Filtering or escaping user input before building the query string is not an adequate substitute for parameterized queries. Escaping approaches can be bypassed when character encoding is involved, when the input appears in a context other than a quoted string (such as a column name or numeric value), or when the escaping logic itself contains a bug. Parameterized queries do not escape input — they eliminate the possibility of input affecting query structure.

Validation (checking that a value is within expected bounds or format) is still worthwhile as defense in depth, but parameterization is the non-negotiable requirement.

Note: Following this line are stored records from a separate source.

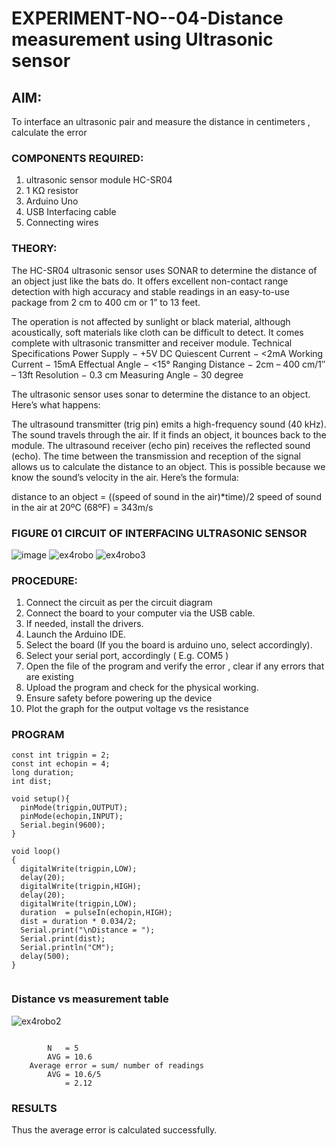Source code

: # EXPERIMENT-NO--04-Distance measurement using Ultrasonic sensor

## AIM: 
To interface an ultrasonic pair and measure the distance in centimeters , calculate the error
 
### COMPONENTS REQUIRED:
1.	ultrasonic sensor module HC-SR04
2.	1 KΩ resistor 
3.	Arduino Uno 
4.	USB Interfacing cable 
5.	Connecting wires 


### THEORY: 
The HC-SR04 ultrasonic sensor uses SONAR to determine the distance of an object just like the bats do. It offers excellent non-contact range detection with high accuracy and stable readings in an easy-to-use package from 2 cm to 400 cm or 1” to 13 feet.

The operation is not affected by sunlight or black material, although acoustically, soft materials like cloth can be difficult to detect. It comes complete with ultrasonic transmitter and receiver module.
Technical Specifications
Power Supply − +5V DC
Quiescent Current − <2mA
Working Current − 15mA
Effectual Angle − <15°
Ranging Distance − 2cm – 400 cm/1″ – 13ft
Resolution − 0.3 cm
Measuring Angle − 30 degree

The ultrasonic sensor uses sonar to determine the distance to an object. Here’s what happens:

The ultrasound transmitter (trig pin) emits a high-frequency sound (40 kHz).
The sound travels through the air. If it finds an object, it bounces back to the module.
The ultrasound receiver (echo pin) receives the reflected sound (echo).
The time between the transmission and reception of the signal allows us to calculate the distance to an object. This is possible because we know the sound’s velocity in the air. Here’s the formula:

distance to an object = ((speed of sound in the air)*time)/2
speed of sound in the air at 20ºC (68ºF) = 343m/s

### FIGURE 01 CIRCUIT OF INTERFACING ULTRASONIC SENSOR 


![image](https://user-images.githubusercontent.com/36288975/166430594-5adb4ca9-5a42-4781-a7e6-7236b3766a85.png)
![ex4robo](https://user-images.githubusercontent.com/114234865/196203339-0ede7463-9de1-4ff3-be8a-364fe0424c8f.png)
![ex4robo3](https://user-images.githubusercontent.com/114234865/196203461-e9944b37-89ff-4f3d-8756-aaeb0bc7f34d.png)



### PROCEDURE:
1.	Connect the circuit as per the circuit diagram 
2.	Connect the board to your computer via the USB cable.
3.	If needed, install the drivers.
4.	Launch the Arduino IDE.
5.	Select the board (If you the board is arduino uno, select accordingly).
6.	Select your serial port, accordingly ( E.g. COM5 )
7.	Open the file of the program  and verify the error , clear if any errors that are existing 
8.	Upload the program and check for the physical working. 
9.	Ensure safety before powering up the device 
10.	Plot the graph for the output voltage vs the resistance 


### PROGRAM 
```
const int trigpin = 2;
const int echopin = 4;
long duration;
int dist;

void setup(){
  pinMode(trigpin,OUTPUT);
  pinMode(echopin,INPUT);
  Serial.begin(9600);
}

void loop()
{
  digitalWrite(trigpin,LOW);
  delay(20);
  digitalWrite(trigpin,HIGH);
  delay(20);
  digitalWrite(trigpin,LOW);
  duration  = pulseIn(echopin,HIGH);
  dist = duration * 0.034/2;
  Serial.print("\nDistance = ");
  Serial.print(dist);
  Serial.println("CM");
  delay(500);
}


```





### Distance vs measurement table 

			
 ![ex4robo2](https://user-images.githubusercontent.com/114234865/196202488-1efc102d-4812-49a5-a7c4-0bafa22d79d8.png)			
```

		N   = 5
		AVG = 10.6
	Average error = sum/ number of readings 
		AVG = 10.6/5
		    = 2.12
```

### RESULTS

Thus the average error is calculated successfully.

29.8.2 Additional Mitigations

A layered approach reduces the impact if an injection does occur:

  • Least privilege: the database role used by the application should have only the privileges it needs. A role that can only SELECT from specific tables cannot modify data even if injection succeeds.
  • Error message suppression: applications should return generic error messages to users and log database errors server-side only. Error-based injection relies on the application reflecting database internals to the caller.
  • Web Application Firewalls (WAFs): can detect and block common injection patterns at the network layer, but should be considered a supplementary control rather than a primary defense.
  • Stored procedures: encapsulating business logic in stored procedures can reduce the SQL surface area the application constructs, though stored procedures can themselves contain injection vulnerabilities if written without parameterization.

29.9 Exercises

1. Run the authentication bypass pattern against students_lab using a last name of ' OR 1=1 --. Confirm that all rows are returned. Then explain in your own words what structural change the injected input made to the original query.

2. Use the error-based technique to extract the email addresses of all five rows in students_lab. Write one query per row by adjusting the OFFSET value. Record the email address revealed in each error message.

3. Determine the column count of students_lab using ORDER BY probing. Then construct a UNION-based injection that returns the current database name (use current_database()) and the PostgreSQL version (use version()) in the result set. Use a last name that matches no real rows so only your injected row appears in the output.

4. Use a UNION-based injection to enumerate the user-created tables in the university database by querying information_schema.tables. Filter out the pg_catalog and information_schema schemas. What tables does your query reveal?

5. Construct a parameterized prepared statement in psql using PREPARE and EXECUTE that looks up a student by last name. Test it with a legitimate name, then test it with the injection string ' OR 1=1 --. Explain why the injection attempt returns zero rows instead of all rows.

6. A developer argues that their application is safe because it strips all single quotes from user input before building the query. Describe two scenarios where this approach could still fail or be bypassed. What should the developer do instead?